Data for this exercise »
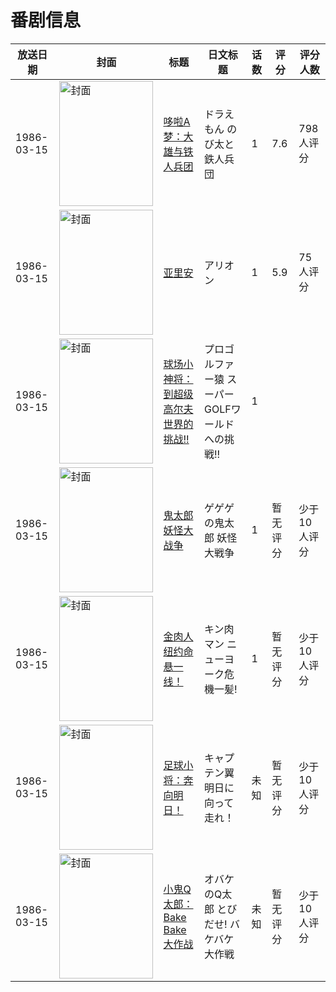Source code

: # 番剧信息

|放送日期|封面|标题|日文标题|话数|评分|评分人数|
|---|---|---|---|---|---|---|
|1986-03-15|<img src="//lain.bgm.tv/pic/cover/c/c2/03/442_1w2K4.jpg" alt="封面" style="width:150px;height:200px;object-fit:cover;">|[哆啦A梦：大雄与铁人兵团](https://bangumi.tv/subject/442)|ドラえもん のび太と鉄人兵団|1|7.6|798人评分|
|1986-03-15|<img src="//lain.bgm.tv/pic/cover/c/c3/96/24683_4nnWS.jpg" alt="封面" style="width:150px;height:200px;object-fit:cover;">|[亚里安](https://bangumi.tv/subject/24683)|アリオン|1|5.9|75人评分|
|1986-03-15|<img src="//lain.bgm.tv/pic/cover/c/b2/0f/189444_Nj4lz.jpg" alt="封面" style="width:150px;height:200px;object-fit:cover;">|[球场小神将：到超级高尔夫世界的挑战!!](https://bangumi.tv/subject/189444)|プロゴルファー猿 スーパーGOLFワールドへの挑戦!!|1|||
|1986-03-15|<img src="//lain.bgm.tv/pic/cover/c/6a/f1/211094_tAHNW.jpg" alt="封面" style="width:150px;height:200px;object-fit:cover;">|[鬼太郎 妖怪大战争](https://bangumi.tv/subject/211094)|ゲゲゲの鬼太郎 妖怪大戦争|1|暂无评分|少于10人评分|
|1986-03-15|<img src="//lain.bgm.tv/pic/cover/c/34/79/215105_1tTL4.jpg" alt="封面" style="width:150px;height:200px;object-fit:cover;">|[金肉人 纽约命悬一线！](https://bangumi.tv/subject/215105)|キン肉マン ニューヨーク危機一髪!|1|暂无评分|少于10人评分|
|1986-03-15|<img src="//lain.bgm.tv/pic/cover/c/a6/fa/312256_NJdxd.jpg" alt="封面" style="width:150px;height:200px;object-fit:cover;">|[足球小将：奔向明日！](https://bangumi.tv/subject/312256)|キャプテン翼 明日に向って走れ！|未知|暂无评分|少于10人评分|
|1986-03-15|<img src="//lain.bgm.tv/pic/cover/c/df/63/313663_fZxam.jpg" alt="封面" style="width:150px;height:200px;object-fit:cover;">|[小鬼Q太郎：Bake Bake大作战](https://bangumi.tv/subject/313663)|オバケのQ太郎 とびだせ! バケバケ大作戦|未知|暂无评分|少于10人评分|
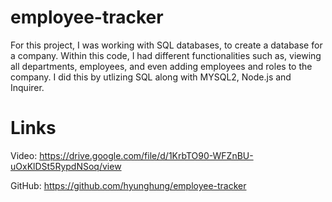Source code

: # employee-tracker

For this project, I was working with SQL databases, to create a database for a company. Within this code, I had different functionalities such as, viewing all departments, employees, and even adding employees and roles to the company. I did this by utlizing SQL along with MYSQL2, Node.js and Inquirer. 

# Links
Video: https://drive.google.com/file/d/1KrbTO90-WFZnBU-uOxKlDSt5RypdNSoq/view

GitHub: https://github.com/hyunghung/employee-tracker
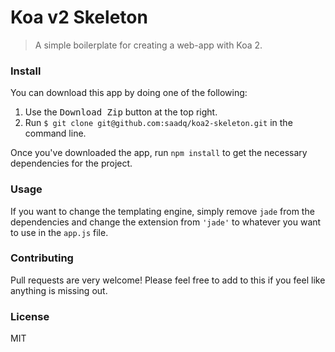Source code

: # Koa v2 Skeleton
> A simple boilerplate for creating a web-app with Koa 2.

### Install
You can download this app by doing one of the following: 

1. Use the <kbd>Download Zip</kbd> button at the top right.
2. Run `$ git clone git@github.com:saadq/koa2-skeleton.git` in the command line.

Once you've downloaded the app, run `npm install` to get the necessary dependencies for the project.

### Usage
If you want to change the templating engine, simply remove `jade` from the dependencies and change the extension from `'jade'` to whatever you want to use in the `app.js` file.

### Contributing
Pull requests are very welcome! Please feel free to add to this if you feel like anything is missing out.

### License
MIT
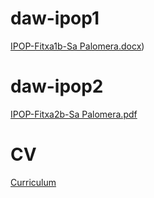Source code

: # daw-ipop1
[IPOP-Fitxa1b-Sa Palomera.docx](https://github.com/JoseGomez23/daw-ipop/blob/main/IPOPS/IPOP-Fitxa1b-Sa.Palomera.pdf))



# daw-ipop2
[IPOP-Fitxa2b-Sa Palomera.pdf](https://github.com/JoseGomez23/daw-ipop/blob/main/IPOPS/IPOP-Fitxa2b-Sa.Palomera.1.pdf)


# CV
[Curriculum](https://github.com/JoseGomez23/daw-ipop/blob/main/CV.md)
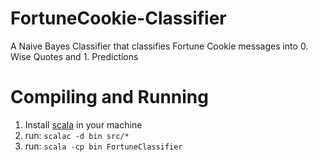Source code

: # FortuneCookie-Classifier
A Naive Bayes Classifier that classifies Fortune Cookie messages into 0. Wise Quotes and 1. Predictions

# Compiling and Running
1. Install [scala](https://www.scala-lang.org/) in your machine
2. run: `scalac -d bin src/*`
3. run: `scala -cp bin FortuneClassifier`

Exercise aim » What is needed is a verbatim copy of the material, minus its pictures.

Answer section »
Source code

: # 番剧信息

|放送日期|封面|标题|日文标题|话数|评分|评分人数|
|---|---|---|---|---|---|---|
|1986-03-15|<img src="//lain.bgm.tv/pic/cover/c/c2/03/442_1w2K4.jpg" alt="封面" style="width:150px;height:200px;object-fit:cover;">|[哆啦A梦：大雄与铁人兵团](https://bangumi.tv/subject/442)|ドラえもん のび太と鉄人兵団|1|7.6|798人评分|
|1986-03-15|<img src="//lain.bgm.tv/pic/cover/c/c3/96/24683_4nnWS.jpg" alt="封面" style="width:150px;height:200px;object-fit:cover;">|[亚里安](https://bangumi.tv/subject/24683)|アリオン|1|5.9|75人评分|
|1986-03-15|<img src="//lain.bgm.tv/pic/cover/c/b2/0f/189444_Nj4lz.jpg" alt="封面" style="width:150px;height:200px;object-fit:cover;">|[球场小神将：到超级高尔夫世界的挑战!!](https://bangumi.tv/subject/189444)|プロゴルファー猿 スーパーGOLFワールドへの挑戦!!|1|||
|1986-03-15|<img src="//lain.bgm.tv/pic/cover/c/6a/f1/211094_tAHNW.jpg" alt="封面" style="width:150px;height:200px;object-fit:cover;">|[鬼太郎 妖怪大战争](https://bangumi.tv/subject/211094)|ゲゲゲの鬼太郎 妖怪大戦争|1|暂无评分|少于10人评分|
|1986-03-15|<img src="//lain.bgm.tv/pic/cover/c/34/79/215105_1tTL4.jpg" alt="封面" style="width:150px;height:200px;object-fit:cover;">|[金肉人 纽约命悬一线！](https://bangumi.tv/subject/215105)|キン肉マン ニューヨーク危機一髪!|1|暂无评分|少于10人评分|
|1986-03-15|<img src="//lain.bgm.tv/pic/cover/c/a6/fa/312256_NJdxd.jpg" alt="封面" style="width:150px;height:200px;object-fit:cover;">|[足球小将：奔向明日！](https://bangumi.tv/subject/312256)|キャプテン翼 明日に向って走れ！|未知|暂无评分|少于10人评分|
|1986-03-15|<img src="//lain.bgm.tv/pic/cover/c/df/63/313663_fZxam.jpg" alt="封面" style="width:150px;height:200px;object-fit:cover;">|[小鬼Q太郎：Bake Bake大作战](https://bangumi.tv/subject/313663)|オバケのQ太郎 とびだせ! バケバケ大作戦|未知|暂无评分|少于10人评分|
Source code

: # employee-tracker

For this project, I was working with SQL databases, to create a database for a company. Within this code, I had different functionalities such as, viewing all departments, employees, and even adding employees and roles to the company. I did this by utlizing SQL along with MYSQL2, Node.js and Inquirer. 

# Links
Video: https://drive.google.com/file/d/1KrbTO90-WFZnBU-uOxKlDSt5RypdNSoq/view

GitHub: https://github.com/hyunghung/employee-tracker
Source code

: # Koa v2 Skeleton
> A simple boilerplate for creating a web-app with Koa 2.

### Install
You can download this app by doing one of the following: 

1. Use the <kbd>Download Zip</kbd> button at the top right.
2. Run `$ git clone git@github.com:saadq/koa2-skeleton.git` in the command line.

Once you've downloaded the app, run `npm install` to get the necessary dependencies for the project.

### Usage
If you want to change the templating engine, simply remove `jade` from the dependencies and change the extension from `'jade'` to whatever you want to use in the `app.js` file.

### Contributing
Pull requests are very welcome! Please feel free to add to this if you feel like anything is missing out.

### License
MIT
Source code

: # daw-ipop1
[IPOP-Fitxa1b-Sa Palomera.docx](https://github.com/JoseGomez23/daw-ipop/blob/main/IPOPS/IPOP-Fitxa1b-Sa.Palomera.pdf))



# daw-ipop2
[IPOP-Fitxa2b-Sa Palomera.pdf](https://github.com/JoseGomez23/daw-ipop/blob/main/IPOPS/IPOP-Fitxa2b-Sa.Palomera.1.pdf)


# CV
[Curriculum](https://github.com/JoseGomez23/daw-ipop/blob/main/CV.md)
Source code

: # FortuneCookie-Classifier
A Naive Bayes Classifier that classifies Fortune Cookie messages into 0. Wise Quotes and 1. Predictions

# Compiling and Running
1. Install [scala](https://www.scala-lang.org/) in your machine
2. run: `scalac -d bin src/*`
3. run: `scala -cp bin FortuneClassifier`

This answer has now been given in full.